**WORK INSTRUCTION**. Each of the entries below should be written out exactly as it reads.

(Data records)
──────────

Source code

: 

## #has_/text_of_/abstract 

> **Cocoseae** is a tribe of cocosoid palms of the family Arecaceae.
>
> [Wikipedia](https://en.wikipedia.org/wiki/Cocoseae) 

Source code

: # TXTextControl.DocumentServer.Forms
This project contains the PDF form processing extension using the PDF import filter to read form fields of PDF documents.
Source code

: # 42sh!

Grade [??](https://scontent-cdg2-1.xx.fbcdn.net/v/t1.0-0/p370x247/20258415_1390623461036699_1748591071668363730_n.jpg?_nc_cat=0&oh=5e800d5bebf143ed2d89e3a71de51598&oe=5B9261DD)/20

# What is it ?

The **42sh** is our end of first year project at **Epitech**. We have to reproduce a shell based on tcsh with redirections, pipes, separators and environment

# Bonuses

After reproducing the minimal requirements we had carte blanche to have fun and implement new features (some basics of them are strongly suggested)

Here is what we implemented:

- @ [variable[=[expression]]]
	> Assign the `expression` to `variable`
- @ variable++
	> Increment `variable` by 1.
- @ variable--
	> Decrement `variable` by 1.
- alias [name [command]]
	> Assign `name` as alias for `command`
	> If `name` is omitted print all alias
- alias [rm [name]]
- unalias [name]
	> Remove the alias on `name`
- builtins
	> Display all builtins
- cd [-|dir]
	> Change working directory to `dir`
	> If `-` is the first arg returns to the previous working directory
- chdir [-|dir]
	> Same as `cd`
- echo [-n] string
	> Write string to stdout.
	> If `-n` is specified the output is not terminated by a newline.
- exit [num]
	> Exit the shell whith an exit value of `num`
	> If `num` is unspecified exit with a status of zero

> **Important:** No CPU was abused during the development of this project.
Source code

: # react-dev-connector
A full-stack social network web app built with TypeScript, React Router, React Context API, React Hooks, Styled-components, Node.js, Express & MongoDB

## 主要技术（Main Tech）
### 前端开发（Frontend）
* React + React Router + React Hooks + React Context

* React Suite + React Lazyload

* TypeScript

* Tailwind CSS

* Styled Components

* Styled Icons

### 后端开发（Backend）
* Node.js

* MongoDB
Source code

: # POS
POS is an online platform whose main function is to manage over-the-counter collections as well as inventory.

──────────

**RESULT FOR THIS EXERCISE**.
Source code

: 

## #has_/text_of_/abstract 

> **Cocoseae** is a tribe of cocosoid palms of the family Arecaceae.
>
> [Wikipedia](https://en.wikipedia.org/wiki/Cocoseae) 

Source code

: # TXTextControl.DocumentServer.Forms
This project contains the PDF form processing extension using the PDF import filter to read form fields of PDF documents.
Source code

: # 42sh!

Grade [??](https://scontent-cdg2-1.xx.fbcdn.net/v/t1.0-0/p370x247/20258415_1390623461036699_1748591071668363730_n.jpg?_nc_cat=0&oh=5e800d5bebf143ed2d89e3a71de51598&oe=5B9261DD)/20

# What is it ?

The **42sh** is our end of first year project at **Epitech**. We have to reproduce a shell based on tcsh with redirections, pipes, separators and environment

# Bonuses

After reproducing the minimal requirements we had carte blanche to have fun and implement new features (some basics of them are strongly suggested)

Here is what we implemented:

- @ [variable[=[expression]]]
	> Assign the `expression` to `variable`
- @ variable++
	> Increment `variable` by 1.
- @ variable--
	> Decrement `variable` by 1.
- alias [name [command]]
	> Assign `name` as alias for `command`
	> If `name` is omitted print all alias
- alias [rm [name]]
- unalias [name]
	> Remove the alias on `name`
- builtins
	> Display all builtins
- cd [-|dir]
	> Change working directory to `dir`
	> If `-` is the first arg returns to the previous working directory
- chdir [-|dir]
	> Same as `cd`
- echo [-n] string
	> Write string to stdout.
	> If `-n` is specified the output is not terminated by a newline.
- exit [num]
	> Exit the shell whith an exit value of `num`
	> If `num` is unspecified exit with a status of zero

> **Important:** No CPU was abused during the development of this project.
Source code

: # react-dev-connector
A full-stack social network web app built with TypeScript, React Router, React Context API, React Hooks, Styled-components, Node.js, Express & MongoDB

## 主要技术（Main Tech）
### 前端开发（Frontend）
* React + React Router + React Hooks + React Context

* React Suite + React Lazyload

* TypeScript

* Tailwind CSS

* Styled Components

* Styled Icons

### 后端开发（Backend）
* Node.js

* MongoDB
Source code

: # POS
POS is an online platform whose main function is to manage over-the-counter collections as well as inventory.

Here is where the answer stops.